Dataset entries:
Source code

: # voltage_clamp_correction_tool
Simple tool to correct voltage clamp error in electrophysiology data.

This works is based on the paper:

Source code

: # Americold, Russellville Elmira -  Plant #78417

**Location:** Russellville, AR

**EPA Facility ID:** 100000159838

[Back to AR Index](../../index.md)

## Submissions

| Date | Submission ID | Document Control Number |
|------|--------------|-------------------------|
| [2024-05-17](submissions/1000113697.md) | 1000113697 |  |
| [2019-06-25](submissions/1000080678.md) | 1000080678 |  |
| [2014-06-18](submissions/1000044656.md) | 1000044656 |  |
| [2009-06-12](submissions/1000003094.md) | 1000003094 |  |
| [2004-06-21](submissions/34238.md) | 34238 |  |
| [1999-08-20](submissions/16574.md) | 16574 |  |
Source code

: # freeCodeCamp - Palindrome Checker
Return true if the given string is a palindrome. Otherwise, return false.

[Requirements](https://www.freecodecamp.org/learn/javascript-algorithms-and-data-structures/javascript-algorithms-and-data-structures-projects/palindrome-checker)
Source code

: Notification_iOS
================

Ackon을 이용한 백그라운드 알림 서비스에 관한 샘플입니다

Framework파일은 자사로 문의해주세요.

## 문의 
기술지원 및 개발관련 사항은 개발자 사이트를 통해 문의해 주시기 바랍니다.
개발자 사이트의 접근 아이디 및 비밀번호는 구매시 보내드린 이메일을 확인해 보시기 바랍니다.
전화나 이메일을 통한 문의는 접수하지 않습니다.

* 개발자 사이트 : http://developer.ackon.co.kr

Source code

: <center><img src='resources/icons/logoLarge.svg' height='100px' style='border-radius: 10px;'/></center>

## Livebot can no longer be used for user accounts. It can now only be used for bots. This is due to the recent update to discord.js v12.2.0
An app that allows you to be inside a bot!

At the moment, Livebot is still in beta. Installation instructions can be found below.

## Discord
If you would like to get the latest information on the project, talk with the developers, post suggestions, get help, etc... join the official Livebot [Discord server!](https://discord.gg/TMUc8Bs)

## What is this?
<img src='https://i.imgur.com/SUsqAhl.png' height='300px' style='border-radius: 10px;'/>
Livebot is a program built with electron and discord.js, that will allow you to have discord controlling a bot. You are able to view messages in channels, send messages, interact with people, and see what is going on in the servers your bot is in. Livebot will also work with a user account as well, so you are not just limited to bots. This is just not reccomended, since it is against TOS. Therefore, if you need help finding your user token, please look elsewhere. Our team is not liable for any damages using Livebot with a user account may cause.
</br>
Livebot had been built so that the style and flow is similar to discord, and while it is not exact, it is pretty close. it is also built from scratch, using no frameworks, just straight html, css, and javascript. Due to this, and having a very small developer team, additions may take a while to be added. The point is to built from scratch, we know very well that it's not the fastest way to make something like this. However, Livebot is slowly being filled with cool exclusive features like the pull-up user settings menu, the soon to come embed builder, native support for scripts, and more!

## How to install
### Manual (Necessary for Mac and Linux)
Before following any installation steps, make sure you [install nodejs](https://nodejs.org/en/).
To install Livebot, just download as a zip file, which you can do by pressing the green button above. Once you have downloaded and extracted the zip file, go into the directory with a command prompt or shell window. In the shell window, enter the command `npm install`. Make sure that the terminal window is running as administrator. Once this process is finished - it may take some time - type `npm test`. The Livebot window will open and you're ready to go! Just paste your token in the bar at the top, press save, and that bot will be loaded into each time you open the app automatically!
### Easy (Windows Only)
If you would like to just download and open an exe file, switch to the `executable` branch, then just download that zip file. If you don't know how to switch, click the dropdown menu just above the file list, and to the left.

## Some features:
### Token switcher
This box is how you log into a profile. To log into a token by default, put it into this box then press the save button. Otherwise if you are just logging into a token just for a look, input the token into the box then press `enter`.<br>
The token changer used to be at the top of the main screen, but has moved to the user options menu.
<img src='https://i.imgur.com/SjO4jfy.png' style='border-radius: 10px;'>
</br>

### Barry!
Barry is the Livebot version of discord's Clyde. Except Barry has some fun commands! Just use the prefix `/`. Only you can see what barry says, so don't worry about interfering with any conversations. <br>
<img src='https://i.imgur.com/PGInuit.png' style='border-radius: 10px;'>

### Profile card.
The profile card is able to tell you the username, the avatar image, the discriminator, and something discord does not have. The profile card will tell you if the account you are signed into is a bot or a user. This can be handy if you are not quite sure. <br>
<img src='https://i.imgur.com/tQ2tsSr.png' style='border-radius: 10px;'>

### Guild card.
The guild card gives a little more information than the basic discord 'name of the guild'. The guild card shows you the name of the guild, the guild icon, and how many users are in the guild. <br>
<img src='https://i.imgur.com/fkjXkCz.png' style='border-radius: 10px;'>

_WORK INSTRUCTION_. Repeat back the data above, exact to the last character.

_SOLUTION TO THIS TASK_.
Source code

: # voltage_clamp_correction_tool
Simple tool to correct voltage clamp error in electrophysiology data.

This works is based on the paper:

Source code

: # Americold, Russellville Elmira -  Plant #78417

**Location:** Russellville, AR

**EPA Facility ID:** 100000159838

[Back to AR Index](../../index.md)

## Submissions

| Date | Submission ID | Document Control Number |
|------|--------------|-------------------------|
| [2024-05-17](submissions/1000113697.md) | 1000113697 |  |
| [2019-06-25](submissions/1000080678.md) | 1000080678 |  |
| [2014-06-18](submissions/1000044656.md) | 1000044656 |  |
| [2009-06-12](submissions/1000003094.md) | 1000003094 |  |
| [2004-06-21](submissions/34238.md) | 34238 |  |
| [1999-08-20](submissions/16574.md) | 16574 |  |
Source code

: # freeCodeCamp - Palindrome Checker
Return true if the given string is a palindrome. Otherwise, return false.

[Requirements](https://www.freecodecamp.org/learn/javascript-algorithms-and-data-structures/javascript-algorithms-and-data-structures-projects/palindrome-checker)
Source code

: Notification_iOS
================

Ackon을 이용한 백그라운드 알림 서비스에 관한 샘플입니다

Framework파일은 자사로 문의해주세요.

## 문의 
기술지원 및 개발관련 사항은 개발자 사이트를 통해 문의해 주시기 바랍니다.
개발자 사이트의 접근 아이디 및 비밀번호는 구매시 보내드린 이메일을 확인해 보시기 바랍니다.
전화나 이메일을 통한 문의는 접수하지 않습니다.

* 개발자 사이트 : http://developer.ackon.co.kr

Source code

: <center><img src='resources/icons/logoLarge.svg' height='100px' style='border-radius: 10px;'/></center>

## Livebot can no longer be used for user accounts. It can now only be used for bots. This is due to the recent update to discord.js v12.2.0
An app that allows you to be inside a bot!

At the moment, Livebot is still in beta. Installation instructions can be found below.

## Discord
If you would like to get the latest information on the project, talk with the developers, post suggestions, get help, etc... join the official Livebot [Discord server!](https://discord.gg/TMUc8Bs)

## What is this?
<img src='https://i.imgur.com/SUsqAhl.png' height='300px' style='border-radius: 10px;'/>
Livebot is a program built with electron and discord.js, that will allow you to have discord controlling a bot. You are able to view messages in channels, send messages, interact with people, and see what is going on in the servers your bot is in. Livebot will also work with a user account as well, so you are not just limited to bots. This is just not reccomended, since it is against TOS. Therefore, if you need help finding your user token, please look elsewhere. Our team is not liable for any damages using Livebot with a user account may cause.
</br>
Livebot had been built so that the style and flow is similar to discord, and while it is not exact, it is pretty close. it is also built from scratch, using no frameworks, just straight html, css, and javascript. Due to this, and having a very small developer team, additions may take a while to be added. The point is to built from scratch, we know very well that it's not the fastest way to make something like this. However, Livebot is slowly being filled with cool exclusive features like the pull-up user settings menu, the soon to come embed builder, native support for scripts, and more!

## How to install
### Manual (Necessary for Mac and Linux)
Before following any installation steps, make sure you [install nodejs](https://nodejs.org/en/).
To install Livebot, just download as a zip file, which you can do by pressing the green button above. Once you have downloaded and extracted the zip file, go into the directory with a command prompt or shell window. In the shell window, enter the command `npm install`. Make sure that the terminal window is running as administrator. Once this process is finished - it may take some time - type `npm test`. The Livebot window will open and you're ready to go! Just paste your token in the bar at the top, press save, and that bot will be loaded into each time you open the app automatically!
### Easy (Windows Only)
If you would like to just download and open an exe file, switch to the `executable` branch, then just download that zip file. If you don't know how to switch, click the dropdown menu just above the file list, and to the left.

## Some features:
### Token switcher
This box is how you log into a profile. To log into a token by default, put it into this box then press the save button. Otherwise if you are just logging into a token just for a look, input the token into the box then press `enter`.<br>
The token changer used to be at the top of the main screen, but has moved to the user options menu.
<img src='https://i.imgur.com/SjO4jfy.png' style='border-radius: 10px;'>
</br>

### Barry!
Barry is the Livebot version of discord's Clyde. Except Barry has some fun commands! Just use the prefix `/`. Only you can see what barry says, so don't worry about interfering with any conversations. <br>
<img src='https://i.imgur.com/PGInuit.png' style='border-radius: 10px;'>

### Profile card.
The profile card is able to tell you the username, the avatar image, the discriminator, and something discord does not have. The profile card will tell you if the account you are signed into is a bot or a user. This can be handy if you are not quite sure. <br>
<img src='https://i.imgur.com/tQ2tsSr.png' style='border-radius: 10px;'>

### Guild card.
The guild card gives a little more information than the basic discord 'name of the guild'. The guild card shows you the name of the guild, the guild icon, and how many users are in the guild. <br>
<img src='https://i.imgur.com/fkjXkCz.png' style='border-radius: 10px;'>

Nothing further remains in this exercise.